┏━━

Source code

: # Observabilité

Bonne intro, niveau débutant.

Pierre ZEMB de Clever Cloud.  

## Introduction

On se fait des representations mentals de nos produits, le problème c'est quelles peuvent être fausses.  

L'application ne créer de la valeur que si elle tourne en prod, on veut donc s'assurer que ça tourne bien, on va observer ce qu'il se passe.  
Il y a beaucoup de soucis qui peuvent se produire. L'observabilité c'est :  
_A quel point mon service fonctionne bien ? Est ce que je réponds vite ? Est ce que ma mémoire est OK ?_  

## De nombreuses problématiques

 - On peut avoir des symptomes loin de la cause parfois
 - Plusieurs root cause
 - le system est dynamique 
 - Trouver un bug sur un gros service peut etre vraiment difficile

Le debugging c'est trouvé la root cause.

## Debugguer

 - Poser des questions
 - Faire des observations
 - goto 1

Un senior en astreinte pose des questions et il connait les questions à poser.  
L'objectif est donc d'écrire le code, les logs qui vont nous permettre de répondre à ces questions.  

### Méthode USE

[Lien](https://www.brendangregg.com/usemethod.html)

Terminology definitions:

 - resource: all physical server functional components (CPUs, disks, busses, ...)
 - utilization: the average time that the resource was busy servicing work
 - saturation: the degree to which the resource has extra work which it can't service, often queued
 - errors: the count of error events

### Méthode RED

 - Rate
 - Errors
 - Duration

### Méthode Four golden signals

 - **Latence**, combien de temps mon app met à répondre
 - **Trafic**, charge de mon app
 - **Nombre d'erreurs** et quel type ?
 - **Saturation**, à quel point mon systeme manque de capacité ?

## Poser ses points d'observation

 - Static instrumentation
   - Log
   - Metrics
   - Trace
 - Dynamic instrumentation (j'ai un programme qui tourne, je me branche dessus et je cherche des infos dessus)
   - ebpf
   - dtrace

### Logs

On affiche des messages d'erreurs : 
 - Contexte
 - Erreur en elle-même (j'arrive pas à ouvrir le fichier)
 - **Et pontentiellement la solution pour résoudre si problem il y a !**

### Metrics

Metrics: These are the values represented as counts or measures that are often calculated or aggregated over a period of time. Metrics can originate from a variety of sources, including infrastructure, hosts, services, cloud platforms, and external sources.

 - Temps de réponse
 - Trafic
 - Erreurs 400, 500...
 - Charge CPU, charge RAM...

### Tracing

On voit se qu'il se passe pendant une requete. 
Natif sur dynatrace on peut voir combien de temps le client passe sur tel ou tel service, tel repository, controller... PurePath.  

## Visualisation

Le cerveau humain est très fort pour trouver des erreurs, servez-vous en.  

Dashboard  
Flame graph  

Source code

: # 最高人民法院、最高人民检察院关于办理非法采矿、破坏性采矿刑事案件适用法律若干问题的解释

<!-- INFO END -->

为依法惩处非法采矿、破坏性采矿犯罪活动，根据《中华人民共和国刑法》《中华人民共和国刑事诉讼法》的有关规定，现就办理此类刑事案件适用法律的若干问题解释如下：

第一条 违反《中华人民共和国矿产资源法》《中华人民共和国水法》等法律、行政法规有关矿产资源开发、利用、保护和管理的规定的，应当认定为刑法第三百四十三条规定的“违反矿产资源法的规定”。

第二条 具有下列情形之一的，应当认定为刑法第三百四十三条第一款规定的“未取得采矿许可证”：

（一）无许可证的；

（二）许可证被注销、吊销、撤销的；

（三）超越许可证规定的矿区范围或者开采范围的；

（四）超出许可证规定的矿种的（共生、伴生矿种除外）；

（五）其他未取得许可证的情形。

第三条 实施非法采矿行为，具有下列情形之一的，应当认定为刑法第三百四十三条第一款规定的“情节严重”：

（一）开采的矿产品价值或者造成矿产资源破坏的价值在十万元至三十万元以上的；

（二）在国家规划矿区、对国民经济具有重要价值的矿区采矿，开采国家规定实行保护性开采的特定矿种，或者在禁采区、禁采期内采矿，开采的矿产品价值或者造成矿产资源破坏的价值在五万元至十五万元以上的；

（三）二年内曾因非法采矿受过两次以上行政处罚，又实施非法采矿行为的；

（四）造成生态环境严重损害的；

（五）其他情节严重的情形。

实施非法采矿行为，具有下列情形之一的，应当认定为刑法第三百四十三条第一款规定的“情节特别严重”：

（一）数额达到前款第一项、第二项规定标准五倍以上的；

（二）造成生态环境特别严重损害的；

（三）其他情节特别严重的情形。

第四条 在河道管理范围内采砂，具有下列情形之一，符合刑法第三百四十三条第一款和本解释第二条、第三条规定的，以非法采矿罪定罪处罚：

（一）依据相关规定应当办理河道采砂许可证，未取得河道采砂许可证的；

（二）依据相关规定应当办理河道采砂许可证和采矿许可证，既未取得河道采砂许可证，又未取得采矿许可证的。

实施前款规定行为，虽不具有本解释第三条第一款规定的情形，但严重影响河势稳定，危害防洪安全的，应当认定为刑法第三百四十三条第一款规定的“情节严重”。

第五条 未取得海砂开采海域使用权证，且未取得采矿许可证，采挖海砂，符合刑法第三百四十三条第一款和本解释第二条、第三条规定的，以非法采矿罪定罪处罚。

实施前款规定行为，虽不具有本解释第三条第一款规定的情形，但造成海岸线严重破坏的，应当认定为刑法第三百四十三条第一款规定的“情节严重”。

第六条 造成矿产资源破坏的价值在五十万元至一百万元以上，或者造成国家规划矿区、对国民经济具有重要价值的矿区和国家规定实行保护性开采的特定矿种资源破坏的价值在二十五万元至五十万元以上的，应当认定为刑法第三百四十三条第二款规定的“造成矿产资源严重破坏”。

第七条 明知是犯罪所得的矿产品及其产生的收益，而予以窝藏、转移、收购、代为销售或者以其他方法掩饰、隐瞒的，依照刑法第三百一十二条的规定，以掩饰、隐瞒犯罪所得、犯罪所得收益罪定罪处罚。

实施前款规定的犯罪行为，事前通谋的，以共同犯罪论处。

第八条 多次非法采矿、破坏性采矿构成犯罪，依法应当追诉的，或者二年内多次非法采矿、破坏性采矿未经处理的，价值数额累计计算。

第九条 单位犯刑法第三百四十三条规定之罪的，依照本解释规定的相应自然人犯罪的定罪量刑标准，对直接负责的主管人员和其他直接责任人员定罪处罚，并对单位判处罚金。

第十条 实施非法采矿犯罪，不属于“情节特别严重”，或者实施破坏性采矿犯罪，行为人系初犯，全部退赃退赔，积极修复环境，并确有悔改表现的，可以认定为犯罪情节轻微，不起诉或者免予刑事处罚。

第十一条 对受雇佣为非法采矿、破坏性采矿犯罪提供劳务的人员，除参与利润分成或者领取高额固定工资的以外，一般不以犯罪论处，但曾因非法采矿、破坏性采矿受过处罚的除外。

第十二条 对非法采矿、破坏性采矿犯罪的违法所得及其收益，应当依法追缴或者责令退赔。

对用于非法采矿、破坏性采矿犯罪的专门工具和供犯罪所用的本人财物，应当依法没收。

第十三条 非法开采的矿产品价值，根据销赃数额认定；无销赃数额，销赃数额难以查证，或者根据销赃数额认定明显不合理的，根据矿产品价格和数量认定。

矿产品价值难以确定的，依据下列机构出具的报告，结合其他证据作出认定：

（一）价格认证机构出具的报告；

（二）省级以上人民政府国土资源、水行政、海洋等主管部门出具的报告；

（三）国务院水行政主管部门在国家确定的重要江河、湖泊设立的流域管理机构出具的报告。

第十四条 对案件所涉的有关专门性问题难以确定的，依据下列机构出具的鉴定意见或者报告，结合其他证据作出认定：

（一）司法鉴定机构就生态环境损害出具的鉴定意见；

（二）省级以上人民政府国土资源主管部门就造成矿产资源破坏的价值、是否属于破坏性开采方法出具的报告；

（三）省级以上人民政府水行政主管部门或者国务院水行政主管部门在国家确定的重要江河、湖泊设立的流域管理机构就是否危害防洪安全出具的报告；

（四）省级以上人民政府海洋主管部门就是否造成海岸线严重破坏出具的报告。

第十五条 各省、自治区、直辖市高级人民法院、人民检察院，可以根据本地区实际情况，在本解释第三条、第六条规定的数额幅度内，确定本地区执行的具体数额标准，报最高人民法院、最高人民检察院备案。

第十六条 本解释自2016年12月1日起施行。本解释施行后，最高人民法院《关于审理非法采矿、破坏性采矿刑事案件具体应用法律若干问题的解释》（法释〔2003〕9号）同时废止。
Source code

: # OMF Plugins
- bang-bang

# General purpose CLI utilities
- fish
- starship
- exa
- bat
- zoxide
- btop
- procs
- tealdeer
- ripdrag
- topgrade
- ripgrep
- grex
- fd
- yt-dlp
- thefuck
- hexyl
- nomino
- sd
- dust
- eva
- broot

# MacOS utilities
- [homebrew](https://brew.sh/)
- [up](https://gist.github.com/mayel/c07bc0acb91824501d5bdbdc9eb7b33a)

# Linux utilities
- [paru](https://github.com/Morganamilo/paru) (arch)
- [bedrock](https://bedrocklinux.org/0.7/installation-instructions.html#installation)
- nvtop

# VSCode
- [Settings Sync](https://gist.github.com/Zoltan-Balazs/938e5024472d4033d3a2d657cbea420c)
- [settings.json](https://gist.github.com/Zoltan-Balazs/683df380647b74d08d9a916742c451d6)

┗━━

### [Work instructions]
In the entries above, copy each line that contains the string "结合其他证据作出认定".

### [Your response]
矿产品价值难以确定的，依据下列机构出具的报告，结合其他证据作出认定：
第十四条 对案件所涉的有关专门性问题难以确定的，依据下列机构出具的鉴定意见或者报告，结合其他证据作出认定：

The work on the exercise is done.